Goste-se ou não se goste, a ciência desta vez está do lado dos “obscurantistas” e “conservadores” defensores do “não”. Doa a quem doer. Os adeptos do “sim” ainda tentaram mobilizar especialistas para defender os seus pontos de vista, mas os resultados têm-se revelado escassos e pouco satisfatórios. Daí a inflexão de estratégia que se tem visto nos últimos dias, por forma a fugir-se ao confronto com a realidade substantiva do aborto para se centrar em aspectos absolutamente laterais (ainda que importantes) como a despenalização.
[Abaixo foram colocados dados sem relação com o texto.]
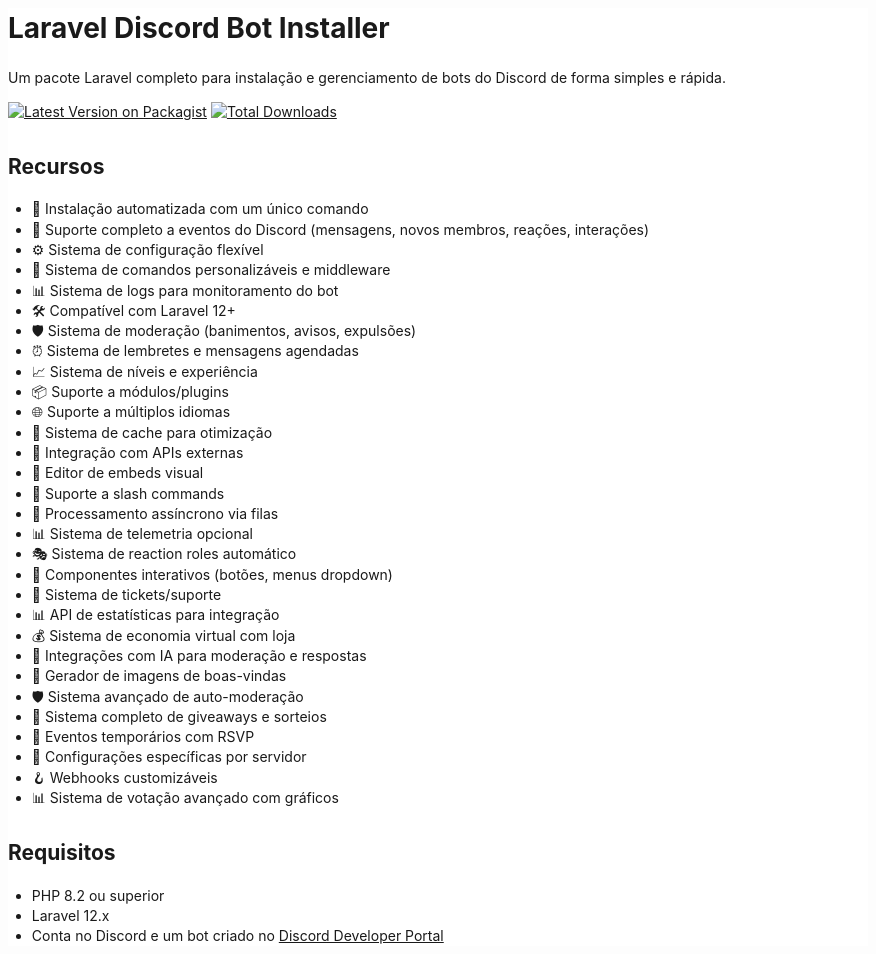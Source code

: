 # Laravel Discord Bot Installer

Um pacote Laravel completo para instalação e gerenciamento de bots do Discord de forma simples e rápida.

[![Latest Version on Packagist](https://img.shields.io/packagist/v/lucasgiovanni/laravel-discord-bot-installer.svg?style=flat-square)](https://packagist.org/packages/lucasgiovanni/laravel-discord-bot-installer)
[![Total Downloads](https://img.shields.io/packagist/dt/lucasgiovanni/laravel-discord-bot-installer.svg?style=flat-square)](https://packagist.org/packages/lucasgiovanni/laravel-discord-bot-installer)

## Recursos

- 🚀 Instalação automatizada com um único comando
- 💬 Suporte completo a eventos do Discord (mensagens, novos membros, reações, interações)
- ⚙️ Sistema de configuração flexível
- 🔌 Sistema de comandos personalizáveis e middleware
- 📊 Sistema de logs para monitoramento do bot
- 🛠️ Compatível com Laravel 12+
- 🛡️ Sistema de moderação (banimentos, avisos, expulsões)
- ⏰ Sistema de lembretes e mensagens agendadas
- 📈 Sistema de níveis e experiência
- 📦 Suporte a módulos/plugins
- 🌐 Suporte a múltiplos idiomas
- 🧠 Sistema de cache para otimização
- 🔄 Integração com APIs externas
- 📝 Editor de embeds visual
- 🚥 Suporte a slash commands
- 🔁 Processamento assíncrono via filas
- 📊 Sistema de telemetria opcional
- 🎭 Sistema de reaction roles automático
- 🧩 Componentes interativos (botões, menus dropdown)
- 🎫 Sistema de tickets/suporte
- 📊 API de estatísticas para integração
- 💰 Sistema de economia virtual com loja
- 🤖 Integrações com IA para moderação e respostas
- 👋 Gerador de imagens de boas-vindas
- 🛡️ Sistema avançado de auto-moderação
- 🎁 Sistema completo de giveaways e sorteios
- 📆 Eventos temporários com RSVP
- 🎯 Configurações específicas por servidor
- 🪝 Webhooks customizáveis
- 📊 Sistema de votação avançado com gráficos

## Requisitos

- PHP 8.2 ou superior
- Laravel 12.x
- Conta no Discord e um bot criado no [Discord Developer Portal](https://discord.com/developers/applications)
É por isso que os actuais discursos do primeiro-ministro, de António Vitorino, de António Costa ou de Pedro Silva Pereira, entre outros, são tão orientados pelas mesmas premissas e, simultaneamente, tão significativos pela banalidade de que se revestem. E mais grave que tudo: pela falta de verdade que protagonizam. A intenção parece ser oferecer aos cidadãos um verdadeiro cavalo de Tróia: muito bonito por fora mas cheio de perigos por dentro... E em democracia (pelo menos na democracia que cabe nos meus conceitos) a falta à verdade acaba sempre por se pagar caro.

No sábado passado, numa sessão de esclarecimento que teve lugar em Torres Vedras, a jurista Dra. Isilda Pegado afirmou que em mais nenhum país da Europa existe o aborto “a pedido” tal como o “sim” quer ver estabelecido em Portugal. Essa realidade só existe em dois países do mundo: a China e a Coreia (creio que a do Norte). A vitória do “sim” no referendo do dia 11 pode colocar Portugal no pódio e ao nível desses dois países no tratamento desta realidade. Eu sei que a nossa aproximação estratégica face à China é um desejo que está em marcha, mas não creio que isso se aplique à questão dos valores e dos direitos humanos...
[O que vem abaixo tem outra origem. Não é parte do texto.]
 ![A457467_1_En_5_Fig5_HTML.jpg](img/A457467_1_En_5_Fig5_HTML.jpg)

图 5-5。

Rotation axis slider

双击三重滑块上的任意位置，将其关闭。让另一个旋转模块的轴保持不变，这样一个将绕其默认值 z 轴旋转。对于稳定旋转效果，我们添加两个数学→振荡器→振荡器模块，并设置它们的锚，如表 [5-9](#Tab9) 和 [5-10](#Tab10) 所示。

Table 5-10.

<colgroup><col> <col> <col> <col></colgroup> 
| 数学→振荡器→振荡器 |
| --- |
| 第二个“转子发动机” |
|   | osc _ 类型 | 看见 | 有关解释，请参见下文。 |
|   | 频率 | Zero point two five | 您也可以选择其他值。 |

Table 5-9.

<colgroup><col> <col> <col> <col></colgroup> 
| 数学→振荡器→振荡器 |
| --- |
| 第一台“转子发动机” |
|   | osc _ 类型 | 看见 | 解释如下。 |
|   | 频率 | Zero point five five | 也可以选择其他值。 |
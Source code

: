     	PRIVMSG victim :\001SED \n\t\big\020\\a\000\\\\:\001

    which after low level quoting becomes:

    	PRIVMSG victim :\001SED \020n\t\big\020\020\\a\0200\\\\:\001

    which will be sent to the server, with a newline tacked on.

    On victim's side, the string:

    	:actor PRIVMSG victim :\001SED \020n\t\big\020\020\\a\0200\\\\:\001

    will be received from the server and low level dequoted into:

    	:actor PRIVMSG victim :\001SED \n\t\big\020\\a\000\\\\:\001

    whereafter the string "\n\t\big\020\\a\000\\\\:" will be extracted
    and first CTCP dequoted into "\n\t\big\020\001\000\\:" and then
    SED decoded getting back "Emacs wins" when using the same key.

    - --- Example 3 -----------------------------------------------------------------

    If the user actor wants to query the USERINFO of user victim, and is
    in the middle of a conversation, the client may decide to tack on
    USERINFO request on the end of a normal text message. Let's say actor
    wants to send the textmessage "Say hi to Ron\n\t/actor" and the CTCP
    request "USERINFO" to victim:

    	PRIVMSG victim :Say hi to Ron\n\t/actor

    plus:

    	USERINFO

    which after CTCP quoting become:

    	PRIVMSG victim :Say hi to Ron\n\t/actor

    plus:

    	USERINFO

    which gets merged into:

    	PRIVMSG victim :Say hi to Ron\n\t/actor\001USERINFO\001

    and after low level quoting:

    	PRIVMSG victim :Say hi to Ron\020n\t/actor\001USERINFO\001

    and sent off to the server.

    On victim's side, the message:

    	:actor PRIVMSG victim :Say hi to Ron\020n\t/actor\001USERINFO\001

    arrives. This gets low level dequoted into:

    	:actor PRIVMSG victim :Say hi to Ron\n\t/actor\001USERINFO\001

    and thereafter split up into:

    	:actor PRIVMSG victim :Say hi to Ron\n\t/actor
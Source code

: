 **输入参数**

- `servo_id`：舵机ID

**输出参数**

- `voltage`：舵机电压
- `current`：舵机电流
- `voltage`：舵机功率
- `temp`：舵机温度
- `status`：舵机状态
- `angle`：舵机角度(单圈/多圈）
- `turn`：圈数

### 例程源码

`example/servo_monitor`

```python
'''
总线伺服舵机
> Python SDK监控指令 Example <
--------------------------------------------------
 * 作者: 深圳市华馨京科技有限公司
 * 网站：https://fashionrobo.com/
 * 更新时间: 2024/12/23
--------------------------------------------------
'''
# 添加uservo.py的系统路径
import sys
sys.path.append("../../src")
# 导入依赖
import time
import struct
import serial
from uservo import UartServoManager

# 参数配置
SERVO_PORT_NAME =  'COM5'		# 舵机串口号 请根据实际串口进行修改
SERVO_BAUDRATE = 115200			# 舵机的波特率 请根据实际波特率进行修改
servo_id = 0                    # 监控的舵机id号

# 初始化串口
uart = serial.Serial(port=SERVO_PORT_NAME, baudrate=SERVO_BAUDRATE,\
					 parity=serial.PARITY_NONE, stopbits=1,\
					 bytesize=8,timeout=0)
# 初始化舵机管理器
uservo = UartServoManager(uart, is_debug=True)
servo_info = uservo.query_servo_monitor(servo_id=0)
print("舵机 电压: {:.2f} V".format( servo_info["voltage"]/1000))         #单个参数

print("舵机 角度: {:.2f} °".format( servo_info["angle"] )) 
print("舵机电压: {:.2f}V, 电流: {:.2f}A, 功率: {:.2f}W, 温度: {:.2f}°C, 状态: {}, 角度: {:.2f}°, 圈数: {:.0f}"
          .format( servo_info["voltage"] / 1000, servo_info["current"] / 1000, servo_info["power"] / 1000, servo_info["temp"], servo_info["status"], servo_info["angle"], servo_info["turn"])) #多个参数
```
No início desta campanha pensei que os extremismos de posições a que se assistia nos discursos de muitos adeptos do “sim” e do “não” se deviam a pura ignorância e má informação. Não mudei completamente de opinião, mas reconheço que já não há mais desculpas para a ignorância. Negar ou omitir realidades que são consensuais entre os especialistas só porque não dá jeito é jogar com a vida e a morte ao sabor da adrenalina da luta político-partidária. O nervosismo parece invadir aqueles que não querem ver discutidos nesta campanha todos os assuntos relativos ao aborto. Os avisos sucedem-se: cuidado que nesta última semana os adeptos do “não” vão lançar mentiras para nos enganar a todos...; cuidado que eles (os do “não”, claro) vão endurecer o discurso; cuidado...

Mas afinal, cuidado com o quê? Com a abertura das portas do cavalo de Tróia? Com a denúncia de que há uma verdade escondida por detrás do simples e singelo discurso da despenalização? Afinal quem é que está a agir de má-fé? Afinal quem é que está a radicalizar o discurso? Afinal quem é que teme que os cidadãos tomem uma decisão em consciência? Afinal quem é que tem medo da verdade?